South Carolina: Mother Emanuel AME Church

White Gothic-style church building
Emanuel AME Church

Photo taken by EvanGuthrie, CC BY-SA 4.0,

Quick Facts
110 Calhoun Street, Charleston, SC
National Register of Historic Places

The Mother Emanuel African Methodist Episcopal (AME) Church is a Gothic Revival style church built in 1891. Retaining its original altar, communion rail, pews, and light fixtures the church is one of only a few unaltered religious interiors in Charleston, especially from the Victorian period. The brick Gothic church with its tall steeple replaced an earlier 1872 church badly damaged by the 1886 earthquake. Today Emanuel is the oldest AME church in the South, and houses the oldest Black congregation south of Baltimore, Maryland.

The history of this congregation reflects the development of religious institutions for African Americans in Charleston. Its roots stem from a religious group of both enslaved and free African Americans organized in 1791. In 1816, Black members of Charleston's Methodist Episcopal church withdrew over disputed burial ground, and under the leadership of Morris Brown, formed a separate congregation. The church's 1400 members soon thereafter established themselves as an African Methodist Episcopal church, a denomination formally established in 1816 in Philadelphia, Pennsylvania. Two years later, Brown and other ministers of the church were jailed for violating state and local laws which prohibited religious gatherings of enslaved people and free blacks independent of white supervision.

In 1822 the church was investigated for its involvement with a planned uprising of enslaved Africans led by Denmark Vesey, one of the church's founders. Vesey was raised in slavery in the Virgin Islands among newly imported Africans. He was the personal servant of slave trader Captain Joseph Vesey, who settled in Charleston in 1783. Denmark remained with him until in 1799, when he was able to purchase his freedom with a winning lottery ticket worth $1500.Vesey became a successful carpenter, especially among Charleston's majority Black population. In 1821, he formulated a plan to win freedom for the enslaved people of the city. The authorities were informed of the plot before it could take place. Three hundred and thirteen alleged participants were arrested, and 35 (including Vesey) were executed.
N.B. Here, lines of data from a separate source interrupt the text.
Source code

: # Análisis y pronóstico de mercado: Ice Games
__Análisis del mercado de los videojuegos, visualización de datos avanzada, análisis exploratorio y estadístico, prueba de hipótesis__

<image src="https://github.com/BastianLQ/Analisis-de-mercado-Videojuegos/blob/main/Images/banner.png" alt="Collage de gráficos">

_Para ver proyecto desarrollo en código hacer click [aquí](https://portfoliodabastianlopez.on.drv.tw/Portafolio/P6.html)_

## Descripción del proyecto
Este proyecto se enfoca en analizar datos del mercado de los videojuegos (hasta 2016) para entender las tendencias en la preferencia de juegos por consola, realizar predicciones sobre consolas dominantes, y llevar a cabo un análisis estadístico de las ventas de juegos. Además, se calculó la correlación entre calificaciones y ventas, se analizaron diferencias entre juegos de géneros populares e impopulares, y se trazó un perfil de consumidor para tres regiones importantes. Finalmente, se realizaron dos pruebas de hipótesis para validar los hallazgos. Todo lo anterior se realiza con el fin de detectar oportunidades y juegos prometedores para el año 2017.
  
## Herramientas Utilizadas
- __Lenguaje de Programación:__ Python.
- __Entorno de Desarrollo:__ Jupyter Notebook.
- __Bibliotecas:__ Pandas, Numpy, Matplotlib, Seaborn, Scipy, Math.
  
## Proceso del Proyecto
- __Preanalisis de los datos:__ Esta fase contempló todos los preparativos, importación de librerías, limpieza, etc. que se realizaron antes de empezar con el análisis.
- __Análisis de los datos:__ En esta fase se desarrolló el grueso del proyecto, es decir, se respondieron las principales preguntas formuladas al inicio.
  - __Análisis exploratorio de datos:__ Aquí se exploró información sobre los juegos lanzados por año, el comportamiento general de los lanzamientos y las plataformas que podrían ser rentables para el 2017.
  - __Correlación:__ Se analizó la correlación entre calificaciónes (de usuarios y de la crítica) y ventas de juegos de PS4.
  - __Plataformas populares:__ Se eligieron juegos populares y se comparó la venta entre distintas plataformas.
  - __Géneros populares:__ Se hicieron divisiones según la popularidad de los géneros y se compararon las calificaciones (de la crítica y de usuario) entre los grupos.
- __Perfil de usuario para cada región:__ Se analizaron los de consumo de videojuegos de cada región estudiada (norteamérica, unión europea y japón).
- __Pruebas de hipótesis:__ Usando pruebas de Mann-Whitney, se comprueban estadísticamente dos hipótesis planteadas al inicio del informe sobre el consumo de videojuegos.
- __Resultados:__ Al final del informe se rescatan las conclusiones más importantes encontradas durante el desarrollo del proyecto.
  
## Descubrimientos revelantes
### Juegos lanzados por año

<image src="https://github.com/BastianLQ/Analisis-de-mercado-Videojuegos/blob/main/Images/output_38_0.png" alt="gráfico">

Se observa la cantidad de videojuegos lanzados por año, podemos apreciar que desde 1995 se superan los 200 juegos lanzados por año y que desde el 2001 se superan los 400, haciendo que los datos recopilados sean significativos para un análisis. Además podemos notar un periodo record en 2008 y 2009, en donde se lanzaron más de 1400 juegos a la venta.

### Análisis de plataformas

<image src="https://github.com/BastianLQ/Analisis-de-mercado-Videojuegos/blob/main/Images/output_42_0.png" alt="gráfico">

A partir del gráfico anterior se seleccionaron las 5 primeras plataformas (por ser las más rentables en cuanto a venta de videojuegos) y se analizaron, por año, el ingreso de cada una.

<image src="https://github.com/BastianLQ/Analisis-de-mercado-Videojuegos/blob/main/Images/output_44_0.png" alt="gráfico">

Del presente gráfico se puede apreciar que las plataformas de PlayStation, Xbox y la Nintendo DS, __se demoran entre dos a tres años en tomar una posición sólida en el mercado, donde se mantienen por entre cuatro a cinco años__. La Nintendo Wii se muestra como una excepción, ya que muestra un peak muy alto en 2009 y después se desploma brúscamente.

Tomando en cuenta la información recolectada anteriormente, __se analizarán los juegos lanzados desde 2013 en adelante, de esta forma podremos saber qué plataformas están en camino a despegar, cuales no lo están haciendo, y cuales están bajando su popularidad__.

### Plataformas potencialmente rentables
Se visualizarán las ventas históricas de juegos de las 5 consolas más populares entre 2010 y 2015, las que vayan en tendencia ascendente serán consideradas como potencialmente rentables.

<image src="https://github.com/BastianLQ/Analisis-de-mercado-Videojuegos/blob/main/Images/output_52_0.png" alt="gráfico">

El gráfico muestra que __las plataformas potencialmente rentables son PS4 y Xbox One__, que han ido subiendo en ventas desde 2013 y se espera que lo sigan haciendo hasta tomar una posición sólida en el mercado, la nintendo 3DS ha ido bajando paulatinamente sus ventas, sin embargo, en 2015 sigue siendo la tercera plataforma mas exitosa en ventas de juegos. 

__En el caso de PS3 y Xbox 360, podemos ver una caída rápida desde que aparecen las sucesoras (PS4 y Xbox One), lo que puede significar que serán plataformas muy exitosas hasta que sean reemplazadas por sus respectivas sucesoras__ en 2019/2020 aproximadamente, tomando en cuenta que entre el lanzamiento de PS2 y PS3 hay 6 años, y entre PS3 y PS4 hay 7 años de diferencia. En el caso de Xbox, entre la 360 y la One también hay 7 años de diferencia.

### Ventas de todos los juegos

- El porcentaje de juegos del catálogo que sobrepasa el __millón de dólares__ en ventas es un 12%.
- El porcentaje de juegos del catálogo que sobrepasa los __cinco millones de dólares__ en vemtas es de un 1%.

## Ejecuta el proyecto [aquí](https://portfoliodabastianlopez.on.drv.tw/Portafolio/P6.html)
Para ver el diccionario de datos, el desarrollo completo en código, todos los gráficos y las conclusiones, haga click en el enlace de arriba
The plot created mass hysteria throughout the Carolinas and the South. Brown, suspected but never convicted of knowledge of the plot, went north to Philadelphia where he eventually became the second bishop of the AME denomination.

During the Vesey controversy, the AME church was burned. Worship services continued after the church was rebuilt until 1834 when all-Black churches were outlawed. The congregation subsequently met in secret until 1865 when it was formally reorganized, and the name Emanuel was adopted. Today, Mother Emanuel AME Church is one of more than 1400 historically significant buildings within the Charleston Old and Historic District.

On the evening of June 17, 2015, a man opened fire on a Bible study group inside the church. The shooting left six women and three men dead: Rev. Clementa Pinckney, Tywanza Sanders, Cynthia Hurd, Rev. Sharonda Coleman-Singleton, Myra Thompson, Ethel Lance, Rev. Daniel Simmons, Rev. DePayne Middleton-Doctor and Susie Jackson. All of the victims killed during this racist attack were African American. President Barack Obama delivered the eulogy for Rev. Clementa Pinckney, church pastor and South Carolina state senator. The shooting prompted the removal of the Confederate flag from the South Carolina State grounds.

In June 2021, Mother Emanuel AME Church was added to the African American Civil Rights Network.

The African American Civil Rights Network recognizes the civil rights movement in the United States and the sacrifices made by those who fought against discrimination and segregation. Created by the African American Civil Rights Act of 2017, and coordinated by the National Park Service, the Network tells the stories of the people, places, and events of the U.S. civil rights movement through a collection of public and private resources.